(Recorded data)

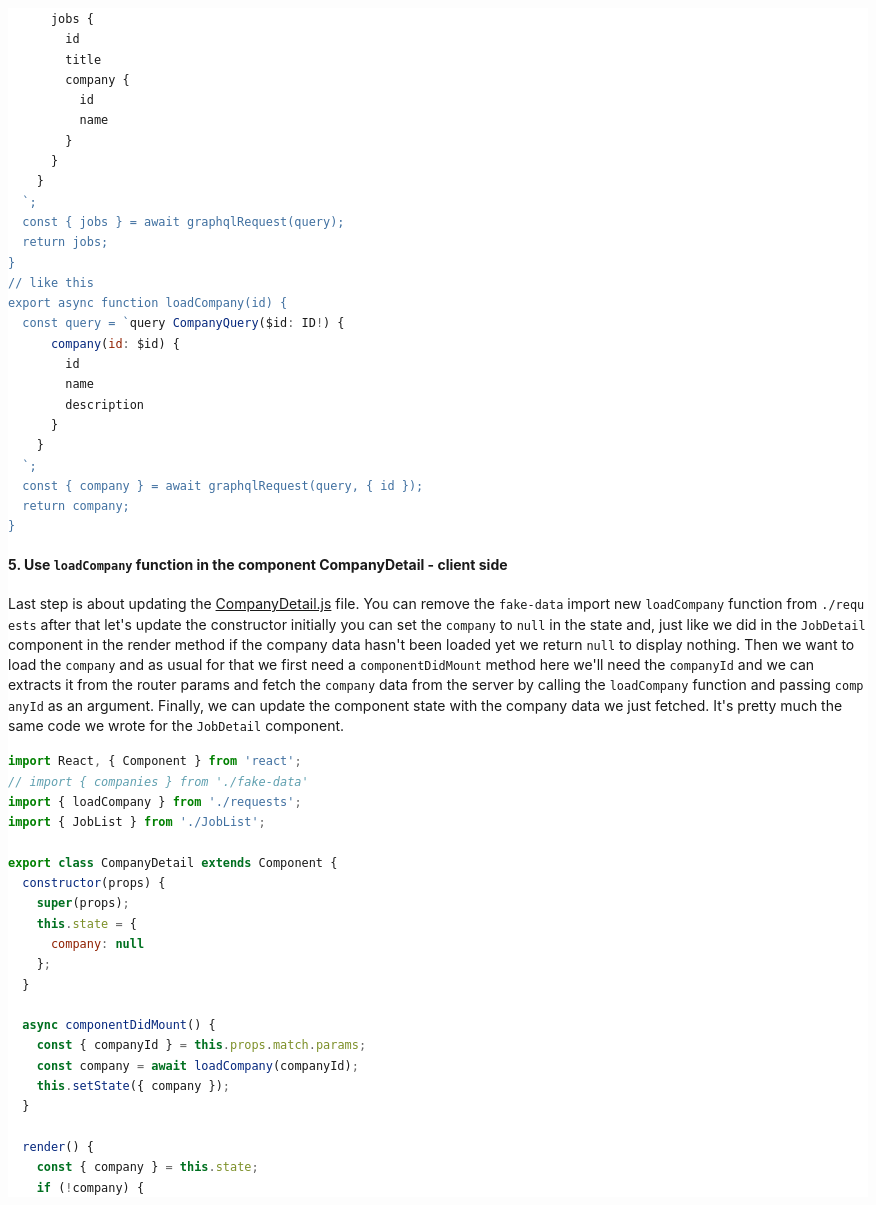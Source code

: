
 ```js
      jobs {
        id
        title
        company {
          id
          name
        }
      }
    }
  `;
  const { jobs } = await graphqlRequest(query);
  return jobs;
}
// like this
export async function loadCompany(id) {
  const query = `query CompanyQuery($id: ID!) {
      company(id: $id) {
        id
        name
        description
      }
    }
  `;
  const { company } = await graphqlRequest(query, { id });
  return company;
}
```

#### 5. Use `loadCompany` function in the component CompanyDetail - client side

Last step is about updating the [CompanyDetail.js](examples/advanced/client/src/CompanyDetail.js) file. You can remove the `fake-data` import new `loadCompany` function from `./requests` after that let's update the constructor initially you can set the `company` to `null` in the state and, just like we did in the `JobDetail` component in the render method if the company data hasn't been loaded yet we return `null` to display nothing. Then we want to load the `company` and as usual for that we first need a `componentDidMount` method here we'll need the `companyId` and we can extracts it from the router params and fetch the `company` data from the server by calling the `loadCompany` function and passing `companyId` as an argument. Finally, we can update the component state with the company data we just fetched. It's pretty much the same code we wrote for the `JobDetail` component.<br>

```js
import React, { Component } from 'react';
// import { companies } from './fake-data'
import { loadCompany } from './requests';
import { JobList } from './JobList';

export class CompanyDetail extends Component {
  constructor(props) {
    super(props);
    this.state = {
      company: null
    };
  }

  async componentDidMount() {
    const { companyId } = this.props.match.params;
    const company = await loadCompany(companyId);
    this.setState({ company });
  }

  render() {
    const { company } = this.state;
    if (!company) {
```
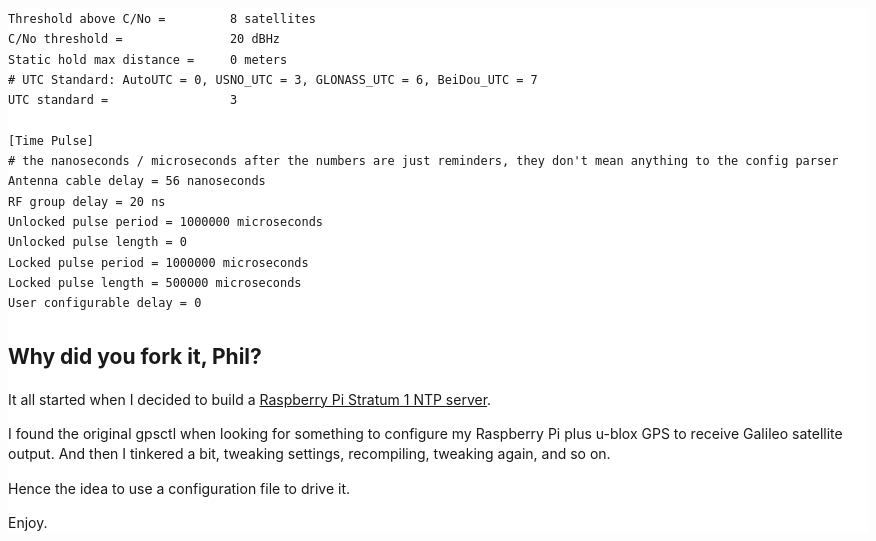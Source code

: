     Threshold above C/No =         8 satellites
    C/No threshold =               20 dBHz
    Static hold max distance =     0 meters
    # UTC Standard: AutoUTC = 0, USNO_UTC = 3, GLONASS_UTC = 6, BeiDou_UTC = 7
    UTC standard =                 3

    [Time Pulse]
    # the nanoseconds / microseconds after the numbers are just reminders, they don't mean anything to the config parser
    Antenna cable delay = 56 nanoseconds
    RF group delay = 20 ns
    Unlocked pulse period = 1000000 microseconds
    Unlocked pulse length = 0
    Locked pulse period = 1000000 microseconds
    Locked pulse length = 500000 microseconds
    User configurable delay = 0

## Why did you fork it, Phil?

It all started when I decided to build a [Raspberry Pi Stratum 1 NTP server](http://www.philrandal.co.uk/blog/archives/2019/04/entry_213.html).

I found the original gpsctl when looking for something to configure my Raspberry Pi plus u-blox GPS to receive Galileo
satellite output.  And then I tinkered a bit, tweaking settings, recompiling, tweaking again, and so on.

Hence the idea to use a configuration file to drive it.

Enjoy.
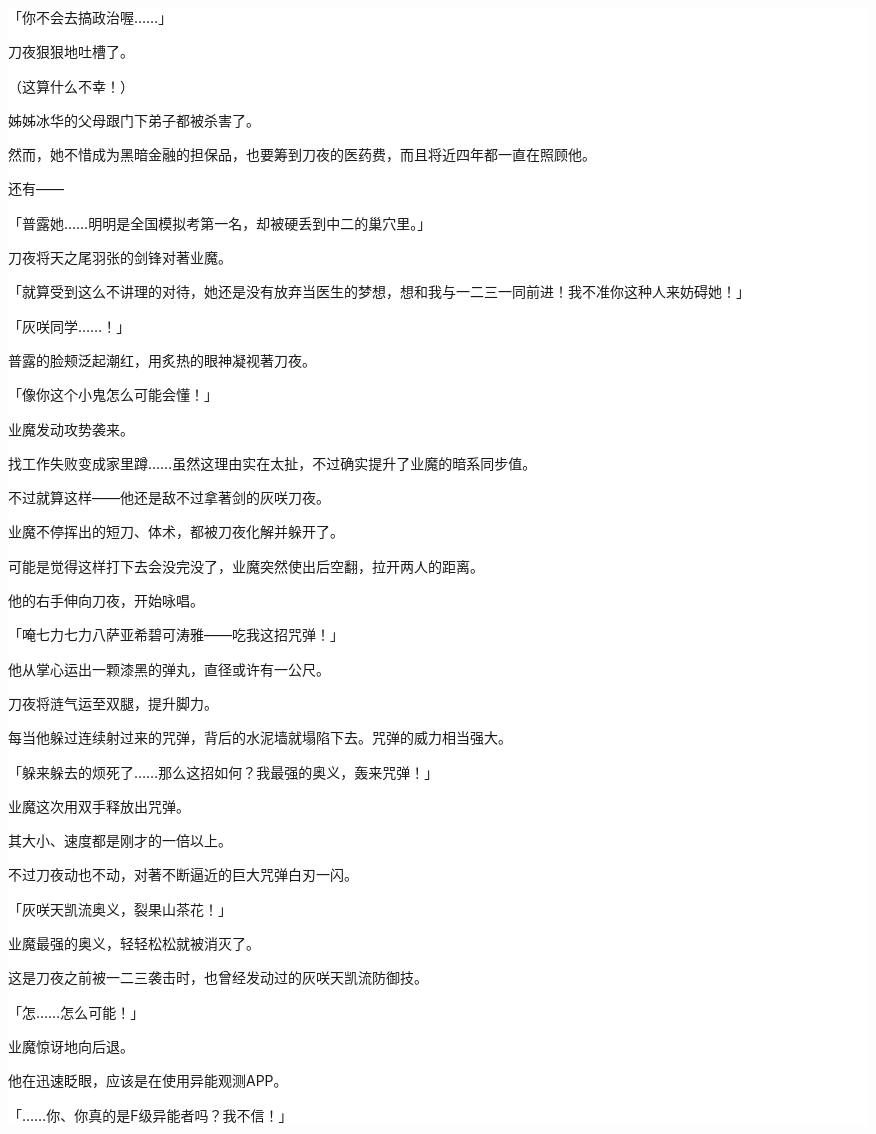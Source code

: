 「你不会去搞政治喔……」

刀夜狠狠地吐槽了。

（这算什么不幸！）

姊姊冰华的父母跟门下弟子都被杀害了。

然而，她不惜成为黑暗金融的担保品，也要筹到刀夜的医药费，而且将近四年都一直在照顾他。

还有——

「普露她……明明是全国模拟考第一名，却被硬丢到中二的巢穴里。」

刀夜将天之尾羽张的剑锋对著业魔。

「就算受到这么不讲理的对待，她还是没有放弃当医生的梦想，想和我与一二三一同前进！我不准你这种人来妨碍她！」

「灰咲同学……！」

普露的脸颊泛起潮红，用炙热的眼神凝视著刀夜。

「像你这个小鬼怎么可能会懂！」

业魔发动攻势袭来。

找工作失败变成家里蹲……虽然这理由实在太扯，不过确实提升了业魔的暗系同步值。

不过就算这样——他还是敌不过拿著剑的灰咲刀夜。

业魔不停挥出的短刀、体术，都被刀夜化解并躲开了。

可能是觉得这样打下去会没完没了，业魔突然使出后空翻，拉开两人的距离。

他的右手伸向刀夜，开始咏唱。

「唵七力七力八萨亚希碧可涛雅——吃我这招咒弹！」

他从掌心运出一颗漆黑的弹丸，直径或许有一公尺。

刀夜将涟气运至双腿，提升脚力。

每当他躲过连续射过来的咒弹，背后的水泥墙就塌陷下去。咒弹的威力相当强大。

「躲来躲去的烦死了……那么这招如何？我最强的奥义，轰来咒弹！」

业魔这次用双手释放出咒弹。

其大小、速度都是刚才的一倍以上。

不过刀夜动也不动，对著不断逼近的巨大咒弹白刃一闪。

「灰咲天凯流奥义，裂果山茶花！」

业魔最强的奥义，轻轻松松就被消灭了。

这是刀夜之前被一二三袭击时，也曾经发动过的灰咲天凯流防御技。

「怎……怎么可能！」

业魔惊讶地向后退。

他在迅速眨眼，应该是在使用异能观测APP。

「……你、你真的是F级异能者吗？我不信！」
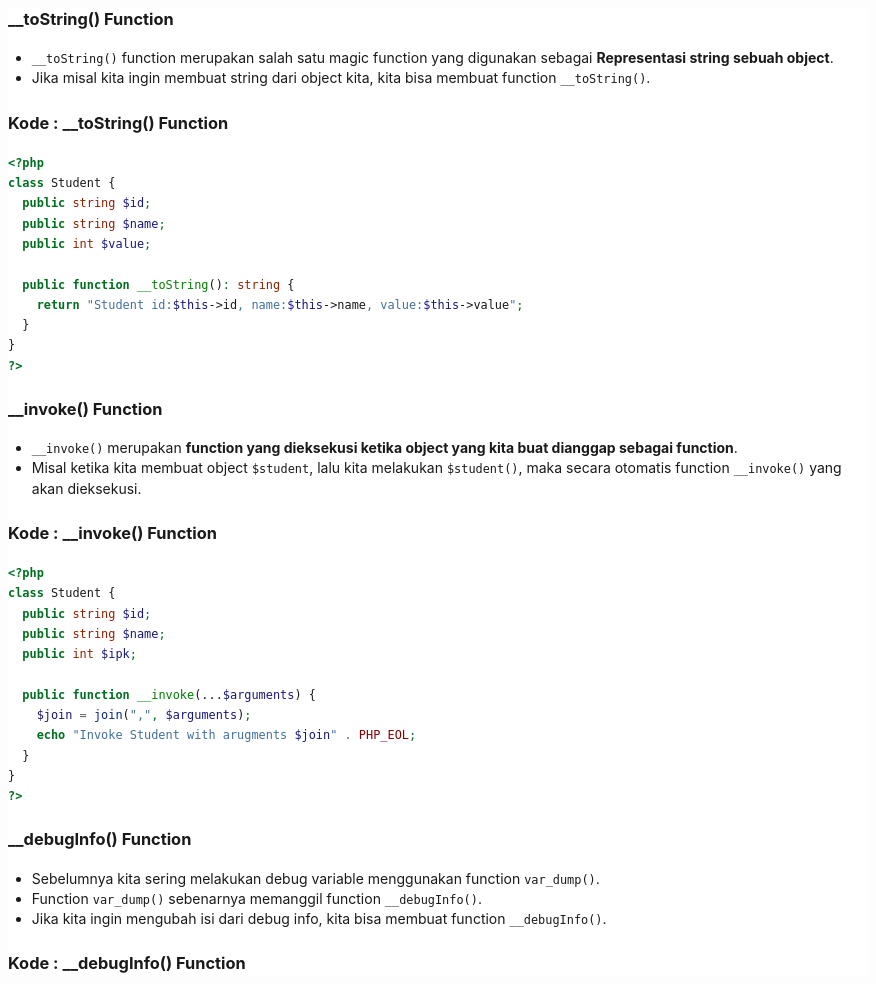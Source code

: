 ### __toString() Function

- `__toString()` function merupakan salah satu magic function yang digunakan sebagai **Representasi string sebuah object**.
- Jika misal kita ingin membuat string dari object kita, kita bisa membuat function `__toString()`.

### Kode : __toString() Function

```php
<?php
class Student {
  public string $id;
  public string $name;
  public int $value;

  public function __toString(): string {
    return "Student id:$this->id, name:$this->name, value:$this->value";
  }
}
?>
```

### __invoke() Function

- `__invoke()` merupakan **function yang dieksekusi ketika object yang kita buat dianggap sebagai function**.
- Misal ketika kita membuat object `$student`, lalu kita melakukan `$student()`, maka secara otomatis function `__invoke()` yang akan dieksekusi.

### Kode : __invoke() Function

```php
<?php
class Student {
  public string $id;
  public string $name;
  public int $ipk;

  public function __invoke(...$arguments) {
    $join = join(",", $arguments);
    echo "Invoke Student with arugments $join" . PHP_EOL;
  }
}
?>
```

### __debugInfo() Function

- Sebelumnya kita sering melakukan debug variable menggunakan function `var_dump()`.
- Function `var_dump()` sebenarnya memanggil function `__debugInfo()`.
- Jika kita ingin mengubah isi dari debug info, kita bisa membuat function `__debugInfo()`.

###  Kode : __debugInfo() Function
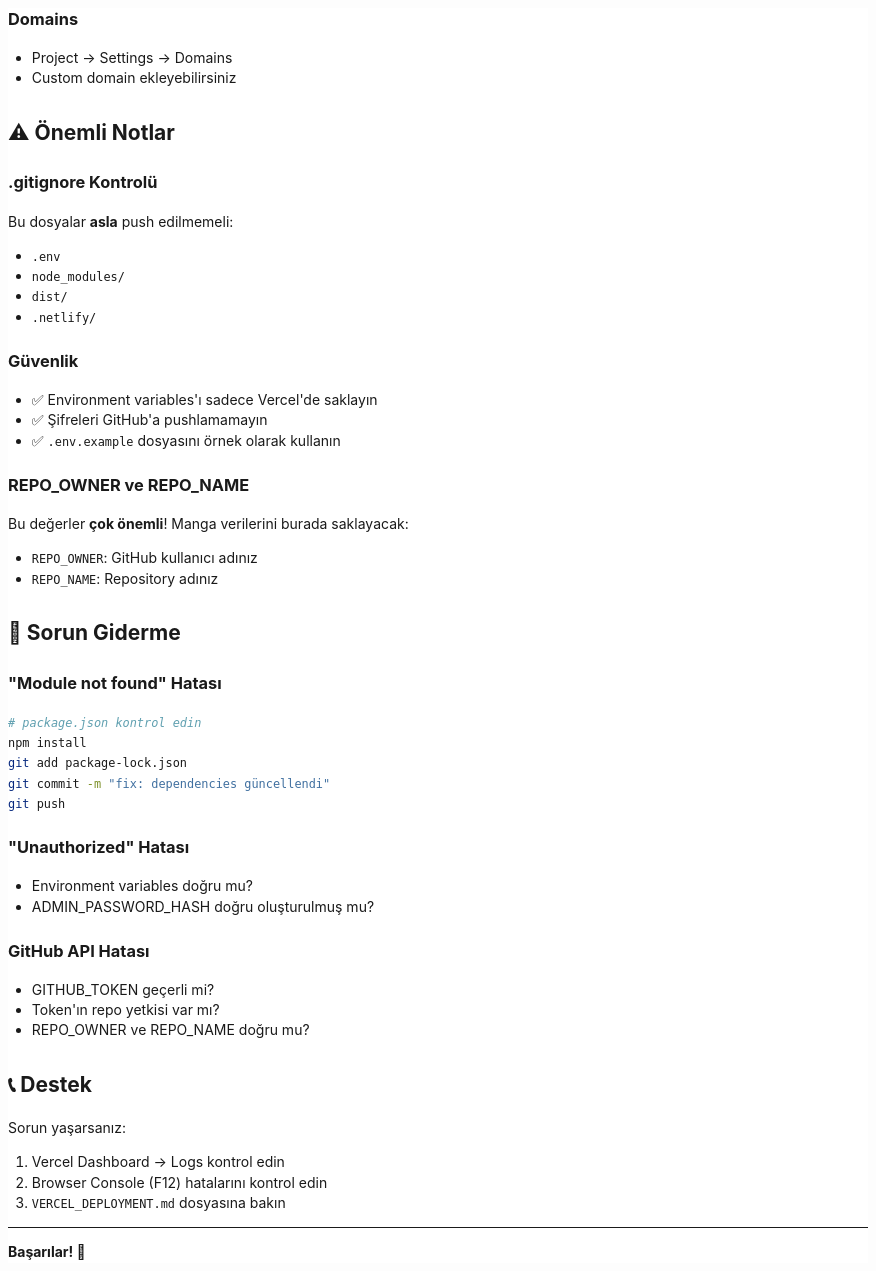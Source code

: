 ### Domains
- Project → Settings → Domains
- Custom domain ekleyebilirsiniz

## ⚠️ Önemli Notlar

### .gitignore Kontrolü
Bu dosyalar **asla** push edilmemeli:
- `.env`
- `node_modules/`
- `dist/`
- `.netlify/`

### Güvenlik
- ✅ Environment variables'ı sadece Vercel'de saklayın
- ✅ Şifreleri GitHub'a pushlamamayın
- ✅ `.env.example` dosyasını örnek olarak kullanın

### REPO_OWNER ve REPO_NAME
Bu değerler **çok önemli**! Manga verilerini burada saklayacak:
- `REPO_OWNER`: GitHub kullanıcı adınız
- `REPO_NAME`: Repository adınız

## 🐛 Sorun Giderme

### "Module not found" Hatası
```bash
# package.json kontrol edin
npm install
git add package-lock.json
git commit -m "fix: dependencies güncellendi"
git push
```

### "Unauthorized" Hatası
- Environment variables doğru mu?
- ADMIN_PASSWORD_HASH doğru oluşturulmuş mu?

### GitHub API Hatası
- GITHUB_TOKEN geçerli mi?
- Token'ın repo yetkisi var mı?
- REPO_OWNER ve REPO_NAME doğru mu?

## 📞 Destek

Sorun yaşarsanız:
1. Vercel Dashboard → Logs kontrol edin
2. Browser Console (F12) hatalarını kontrol edin
3. `VERCEL_DEPLOYMENT.md` dosyasına bakın

---

**Başarılar! 🚀**
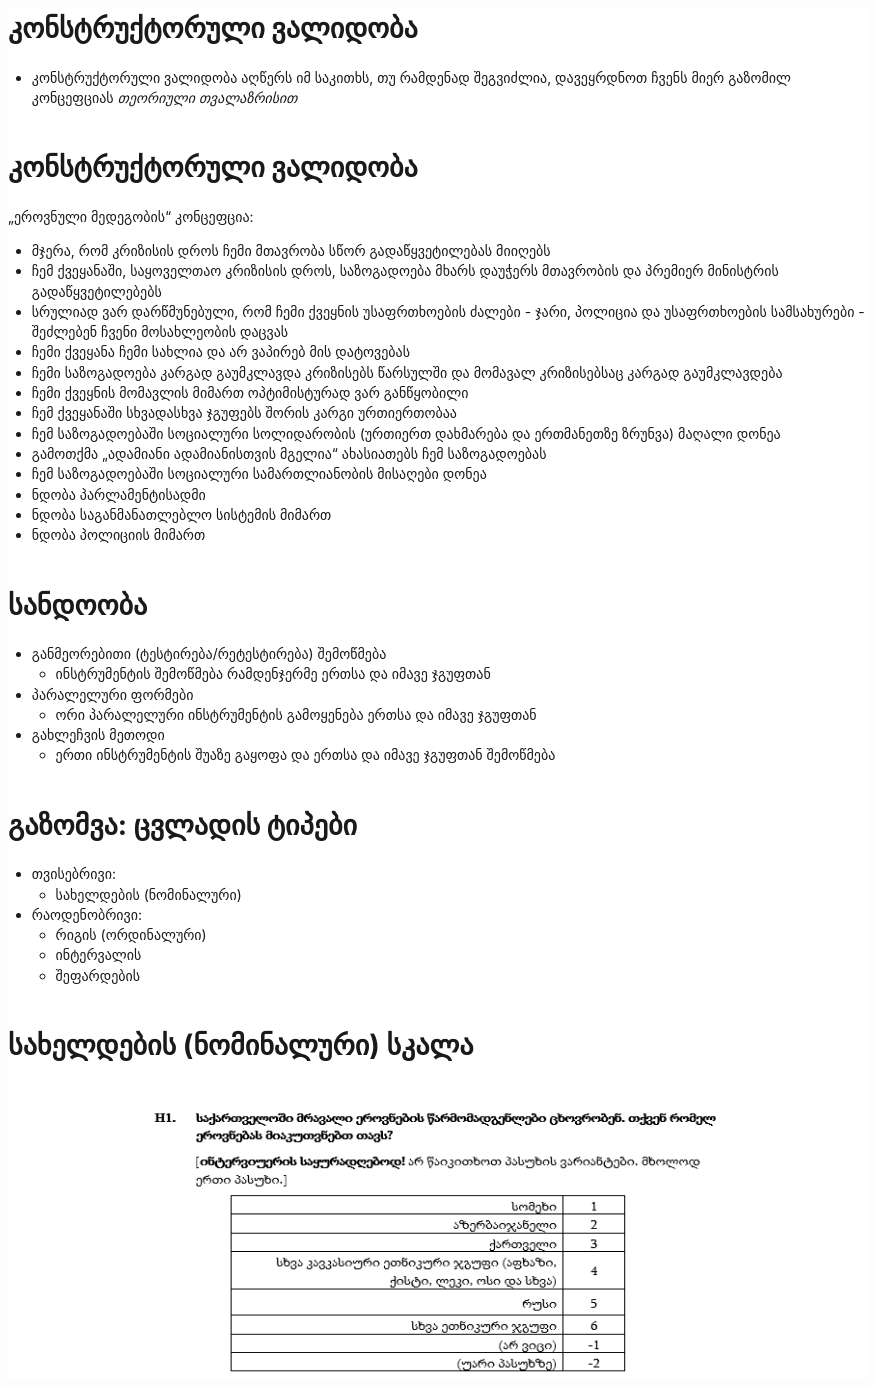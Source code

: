კონსტრუქტორული ვალიდობა
========================================================
* კონსტრუქტორული ვალიდობა აღწერს იმ საკითხს, თუ რამდენად შეგვიძლია, დავეყრდნოთ ჩვენს მიერ გაზომილ კონცეფციას _თეორიული თვალაზრისით_

კონსტრუქტორული ვალიდობა
========================================================
„ეროვნული მედეგობის“ კონცეფცია:
* მჯერა, რომ კრიზისის დროს ჩემი მთავრობა სწორ გადაწყვეტილებას მიიღებს
* ჩემ ქვეყანაში, საყოველთაო კრიზისის დროს, საზოგადოება მხარს დაუჭერს მთავრობის  და პრემიერ მინისტრის გადაწყვეტილებებს
* სრულიად ვარ დარწმუნებული, რომ ჩემი ქვეყნის უსაფრთხოების ძალები - ჯარი, პოლიცია და უსაფრთხოების სამსახურები - შეძლებენ ჩვენი მოსახლეობის დაცვას
* ჩემი ქვეყანა ჩემი სახლია და არ ვაპირებ მის დატოვებას
* ჩემი საზოგადოება კარგად გაუმკლავდა კრიზისებს წარსულში და მომავალ კრიზისებსაც კარგად გაუმკლავდება
* ჩემი ქვეყნის მომავლის მიმართ ოპტიმისტურად ვარ განწყობილი 
* ჩემ ქვეყანაში სხვადასხვა ჯგუფებს შორის კარგი ურთიერთობაა
* ჩემ საზოგადოებაში სოციალური სოლიდარობის (ურთიერთ დახმარება და ერთმანეთზე ზრუნვა) მაღალი დონეა
* გამოთქმა „ადამიანი ადამიანისთვის მგელია“ ახასიათებს ჩემ საზოგადოებას
* ჩემ საზოგადოებაში სოციალური სამართლიანობის მისაღები დონეა
* ნდობა პარლამენტისადმი
* ნდობა საგანმანათლებლო სისტემის მიმართ
* ნდობა პოლიციის მიმართ


სანდოობა
========================================================
- განმეორებითი (ტესტირება/რეტესტირება) შემოწმება
	+ ინსტრუმენტის შემოწმება რამდენჯერმე ერთსა და იმავე ჯგუფთან
- პარალელური ფორმები
	+ ორი პარალელური ინსტრუმენტის გამოყენება ერთსა და იმავე ჯგუფთან
- გახლეჩვის მეთოდი
	+ ერთი ინსტრუმენტის შუაზე გაყოფა და ერთსა და იმავე ჯგუფთან შემოწმება


გაზომვა: ცვლადის ტიპები
========================================================
- თვისებრივი:
	+ სახელდების (ნომინალური)
- რაოდენობრივი:
	+ რიგის (ორდინალური)
	+ ინტერვალის
	+ შეფარდების

სახელდების (ნომინალური) სკალა
========================================================
<img src="img/H1.PNG" alt="Drawing" style="width: 600px; display: block; margin-left: auto; margin-right: auto; margin-top: 30px;"/>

WORK REQUEST
Of the records above, copy each line that includes "ჩემი".

WRITTEN ANSWER
* მჯერა, რომ კრიზისის დროს ჩემი მთავრობა სწორ გადაწყვეტილებას მიიღებს
* სრულიად ვარ დარწმუნებული, რომ ჩემი ქვეყნის უსაფრთხოების ძალები - ჯარი, პოლიცია და უსაფრთხოების სამსახურები - შეძლებენ ჩვენი მოსახლეობის დაცვას
* ჩემი ქვეყანა ჩემი სახლია და არ ვაპირებ მის დატოვებას
* ჩემი საზოგადოება კარგად გაუმკლავდა კრიზისებს წარსულში და მომავალ კრიზისებსაც კარგად გაუმკლავდება
* ჩემი ქვეყნის მომავლის მიმართ ოპტიმისტურად ვარ განწყობილი 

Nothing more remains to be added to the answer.